Streng ist die Form, makellos die glatte Oberfläche der zweiteiligen Keramik. Eine limitierte Serie von sieben Gefässen entstand während des Aufenthalts der Keramikerin als «Artist in Residence» 2005 im Shigaraki Ceramic Cultural Park in Japan.
Die Serie erweist mit ihren japanischen Blütennamen wie Sakura (Kirschblüte) oder Kiku (Chrysantheme) den klassischen Dekoren des ostasiatischen Kunsthandwerks ihre Reverenz. Bis zu drei Monate dauert der technisch aufwändige Prozess des Lackauftrags, den Margareta Daepp bei einer Urushi-Meisterin erlernt hat. Traditionell wird der stark allergieauslösende Saft des Lacksumach (rhus vernicifera), des sogenannten Lackbaums, zur Herstellung von Lackarbeiten verwendet. Die sehr hohe Qualität synthetischen Lacks hat die Künstlerin – in Absprache mit ihrer Urushi-Meisterin – dazu bewogen, auf den Urushi-Lack zu verzichten.
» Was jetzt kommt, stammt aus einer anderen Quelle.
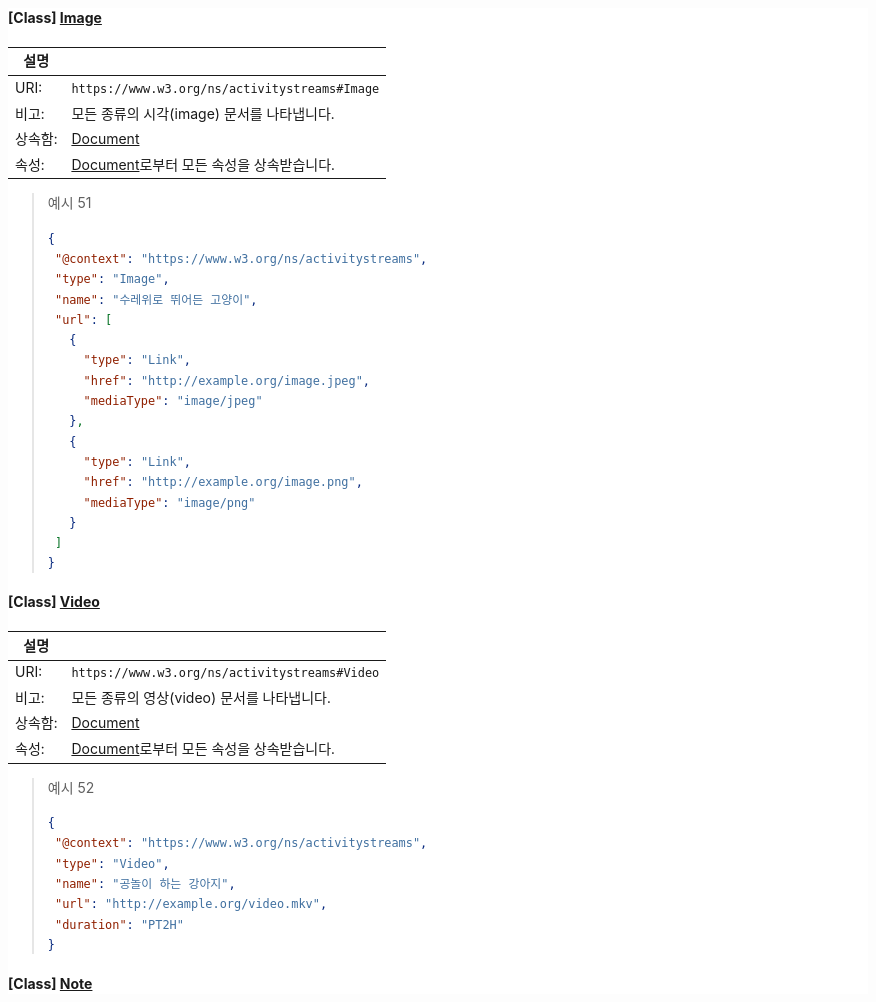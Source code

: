#### [Class] [Image](#33-객체와-링크-타입-object-and-link-types)

설명| |
--|--
URI: | `https://www.w3.org/ns/activitystreams#Image`
비고: | 모든 종류의 시각(image) 문서를 나타냅니다.
상속함: | [Document](#class-document)
속성: | [Document](#class-document)로부터 모든 속성을 상속받습니다.

>예시 51
>
>```json
>{
>  "@context": "https://www.w3.org/ns/activitystreams",
>  "type": "Image",
>  "name": "수레위로 뛰어든 고양이",
>  "url": [
>    {
>      "type": "Link",
>      "href": "http://example.org/image.jpeg",
>      "mediaType": "image/jpeg"
>    },
>    {
>      "type": "Link",
>      "href": "http://example.org/image.png",
>      "mediaType": "image/png"
>    }
>  ]
>}
>```

#### [Class] [Video](#33-객체와-링크-타입-object-and-link-types)

설명| |
--|--
URI: | `https://www.w3.org/ns/activitystreams#Video`
비고: | 모든 종류의 영상(video) 문서를 나타냅니다.
상속함: | [Document](#class-document)
속성: | [Document](#class-document)로부터 모든 속성을 상속받습니다.

>예시 52
>
>```json
>{
>  "@context": "https://www.w3.org/ns/activitystreams",
>  "type": "Video",
>  "name": "공놀이 하는 강아지",
>  "url": "http://example.org/video.mkv",
>  "duration": "PT2H"
>}
>```

#### [Class] [Note](#33-객체와-링크-타입-object-and-link-types)
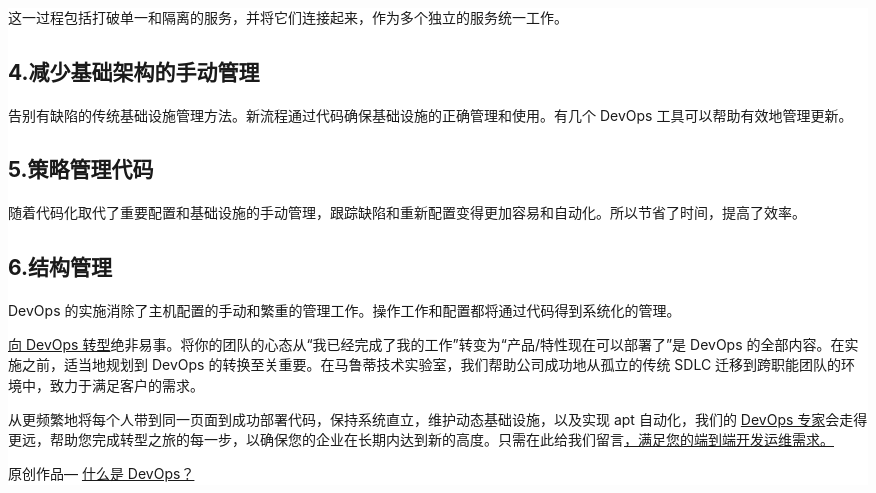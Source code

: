 这一过程包括打破单一和隔离的服务，并将它们连接起来，作为多个独立的服务统一工作。

## 4.减少基础架构的手动管理

告别有缺陷的传统基础设施管理方法。新流程通过代码确保基础设施的正确管理和使用。有几个 DevOps 工具可以帮助有效地管理更新。

## 5.策略管理代码

随着代码化取代了重要配置和基础设施的手动管理，跟踪缺陷和重新配置变得更加容易和自动化。所以节省了时间，提高了效率。

## 6.结构管理

DevOps 的实施消除了主机配置的手动和繁重的管理工作。操作工作和配置都将通过代码得到系统化的管理。

[向 DevOps 转型](https://marutitech.com/devops-consulting-services/)绝非易事。将你的团队的心态从“我已经完成了我的工作”转变为“产品/特性现在可以部署了”是 DevOps 的全部内容。在实施之前，适当地规划到 DevOps 的转换至关重要。在马鲁蒂技术实验室，我们帮助公司成功地从孤立的传统 SDLC 迁移到跨职能团队的环境中，致力于满足客户的需求。

从更频繁地将每个人带到同一页面到成功部署代码，保持系统直立，维护动态基础设施，以及实现 apt 自动化，我们的 [DevOps 专家](https://marutitech.com/devops-consulting-services/)会走得更远，帮助您完成转型之旅的每一步，以确保您的企业在长期内达到新的高度。只需在此给我们留言[，满足您的端到端开发运维需求。](https://marutitech.com/contact-us/)

原创作品— [什么是 DevOps？](https://marutitech.com/what-is-devops-transition-to-devops/)
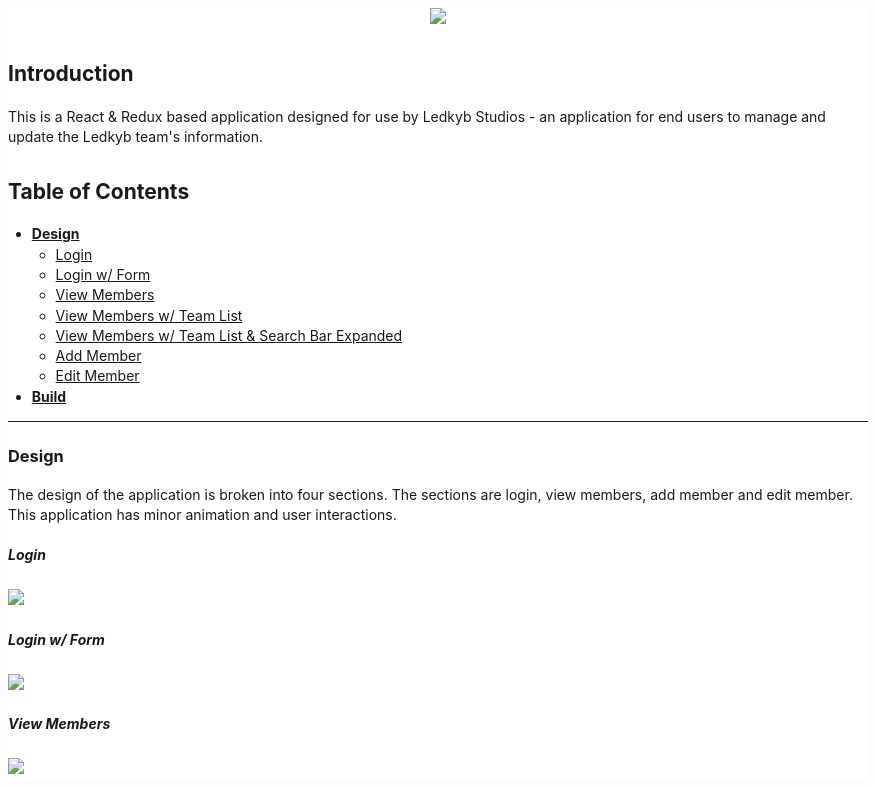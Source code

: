 <p align="center">
<img src="https://raw.githubusercontent.com/ledkyb/studio/master/public/images/logo/PNG/logo-text-color.png" width="300" />
</p> 


## Introduction
This is a React & Redux based application designed for use by Ledkyb Studios - an application for end users to manage and update the Ledkyb team's information.

## **Table of Contents**

  * [**Design**](#design)
    * [Login](#login)
    * [Login w/ Form](#login_form)
    * [View Members](#view_members)
    * [View Members w/ Team List](#view_members_team)
    * [View Members w/ Team List & Search Bar Expanded](#view_members_team_search)
    * [Add Member](#add_member)
    * [Edit Member](#edit_member)
  * [**Build**](#build)

----

<a name="design"></a>  
### Design
The design of the application is broken into four sections. The sections are login, view members, add member and edit member. This application has minor animation and user interactions.
 
##### **Login**
<a name="login"></a>
<a href="https://user-images.githubusercontent.com/36907562/54310839-875ae900-4590-11e9-9bee-5e4eff97aefb.png">
<img src="https://user-images.githubusercontent.com/36907562/54310839-875ae900-4590-11e9-9bee-5e4eff97aefb.png" width="500" />
</a>

##### **Login w/ Form**
<a name="login_form"></a>
<a href="https://user-images.githubusercontent.com/36907562/54311213-5af39c80-4591-11e9-8da1-7f31031e2621.png">
<img src="https://user-images.githubusercontent.com/36907562/54311213-5af39c80-4591-11e9-8da1-7f31031e2621.png" width="500" />
</a>

##### **View Members**
<a name="view_members"></a>
<a href="https://user-images.githubusercontent.com/36907562/54310550-deac8980-458f-11e9-9b48-cd57d70d28c1.png">
<img src="https://user-images.githubusercontent.com/36907562/54310550-deac8980-458f-11e9-9b48-cd57d70d28c1.png" width="500" />
</a>
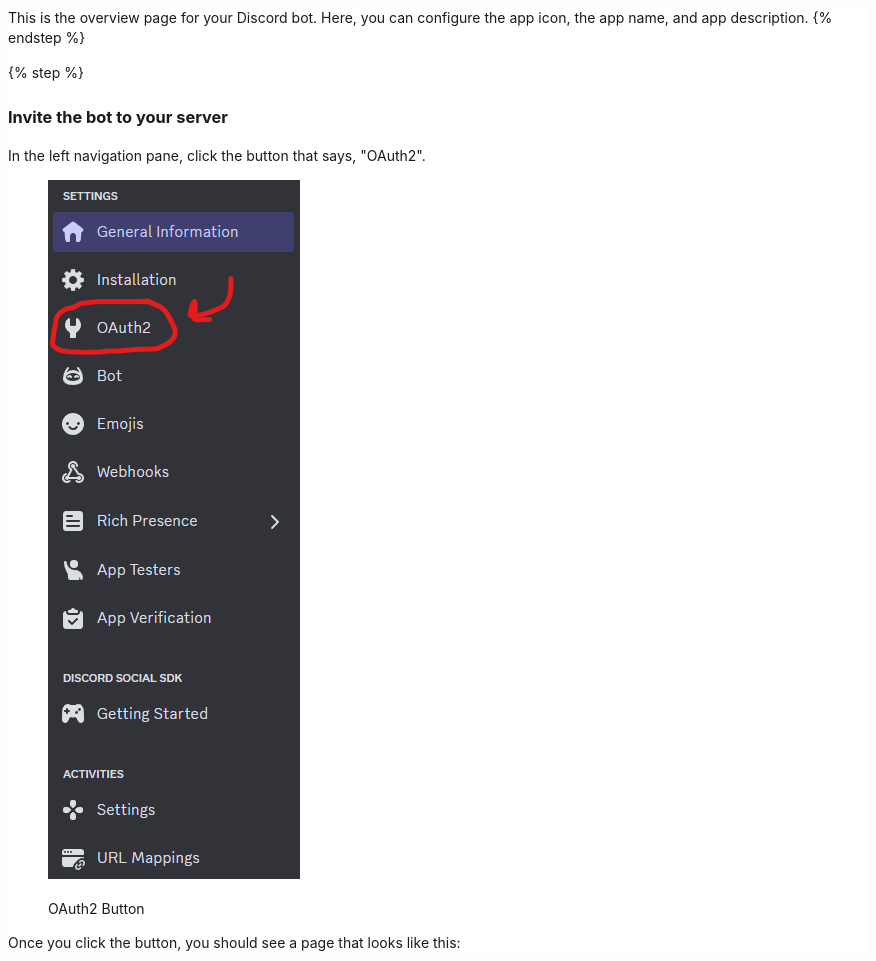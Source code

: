 This is the overview page for your Discord bot. Here, you can configure the app icon, the app name, and app description.
{% endstep %}

{% step %}

### Invite the bot to your server

In the left navigation pane, click the button that says, "OAuth2".

<figure><img src="../../.gitbook/assets/OAuth2Tab.png" alt="Red arrow pointing to button on left navigation pane that says &#x22;OAuth2&#x22;"><figcaption><p>OAuth2 Button</p></figcaption></figure>

Once you click the button, you should see a page that looks like this:
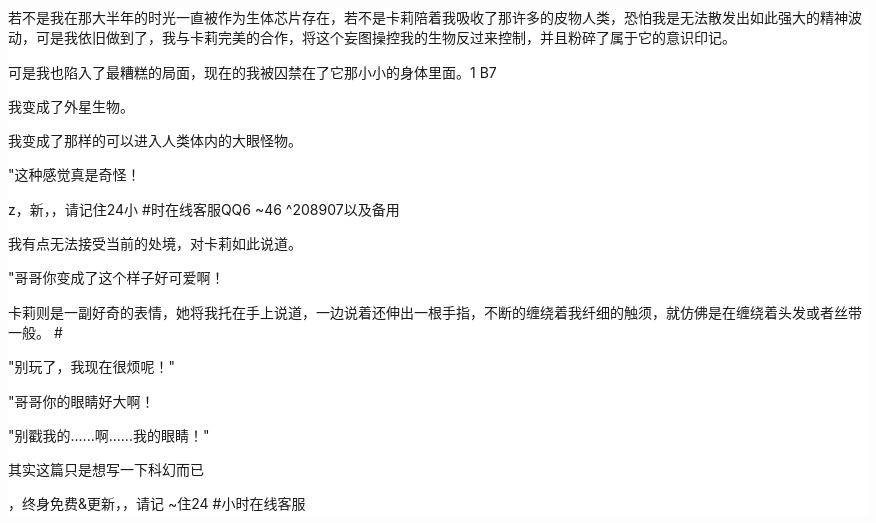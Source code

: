 
若不是我在那大半年的时光一直被作为生体芯片存在，若不是卡莉陪着我吸收了那许多的皮物人类，恐怕我是无法散发出如此强大的精神波动，可是我依旧做到了，我与卡莉完美的合作，将这个妄图操控我的生物反过来控制，并且粉碎了属于它的意识印记。



可是我也陷入了最糟糕的局面，现在的我被囚禁在了它那小小的身体里面。1 B7



我变成了外星生物。



我变成了那样的可以进入人类体内的大眼怪物。



"这种感觉真是奇怪！

z，新，，请记住24小 #时在线客服QQ6 ~46 ^208907以及备用



我有点无法接受当前的处境，对卡莉如此说道。



"哥哥你变成了这个样子好可爱啊！



卡莉则是一副好奇的表情，她将我托在手上说道，一边说着还伸出一根手指，不断的缠绕着我纤细的触须，就仿佛是在缠绕着头发或者丝带一般。 #



"别玩了，我现在很烦呢！"



"哥哥你的眼睛好大啊！



"别戳我的......啊......我的眼睛！"









其实这篇只是想写一下科幻而已



，终身免费&更新，，请记 ~住24 #小时在线客服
Strahlendes Rot und tiefes Schwarz sind die traditionellen Farben der ostasiatischen Lackkunst. Während in Japan Lack zunächst als Schutz und später als Veredelung üblicherweise auf Holz, Gewebe, Leder oder Papier aufgetragen wird, bedeckt er bei der Lotus-Serie die Keramik. Die Künstlerin folgte dabei einer archäologischen Sensation: Erstmals wurden auf einer Tonscherbe Lackspuren entdeckt. Es wird vermutet, dass der Lack die Aufgabe einer Schutzschicht zum Abdichten eines porösen Scherbens übernahm.
Gebrannt ist die gesamte Serie im schlichten Grubenofen (Anagama), wie er für die Tonwaren aus dieser Region charakteristisch ist. Die lebendige Oberfläche ist das Ergebnis des feldspathaltigen Tons, dessen körnige Struktur mit weissen Quarzeinschlüssen versetzt ist. Durch die Pinienholzbefeuerung des Ofens und den direkten Ascheanflug erhält die Keramik ihre typische Farbigkeit.
Die Quarzeinschlüsse verteilen sich im Brand zufällig und kristallisieren zu weissen, erhabenen Sternen auf dem Scherben. Es ist die raue und derbe Oberflächenstruktur, die zufälligen Farbvariationen, die wie das Bild des lodernden Feuers auf dem Scherben eingebrannt erscheinen und der Keramik aus Shigaraki ihren einzigartigen Reiz verleihen.
Mit dem spiegelnden Lack auf der einen und der körnigen Oberfläche auf der anderen Seite potenziert sich das sinnliche Erlebnis der Keramik. Im Zylinder, entstanden durch das Zusammenfügen gleichwertiger, aber nicht gleichartiger Gefässteile, vereinigt sich der Dualismus der ungleichen Oberflächen zu einer vollendeten Form. Erst mit der für Shigaraki-Töpferware untypischen Verwendung einer Gussform, die aber kennzeichnend für die europäische Keramiktradition ist, kann eine derart exakte Form realisiert werden. In der Gegenüberstellung von lackierter und gebrannter Oberfläche in einer gegossenen Form hat die Künstlerin ihre eigene, westliche Neuinterpretation altjapanischer Töpferkunst geschaffen.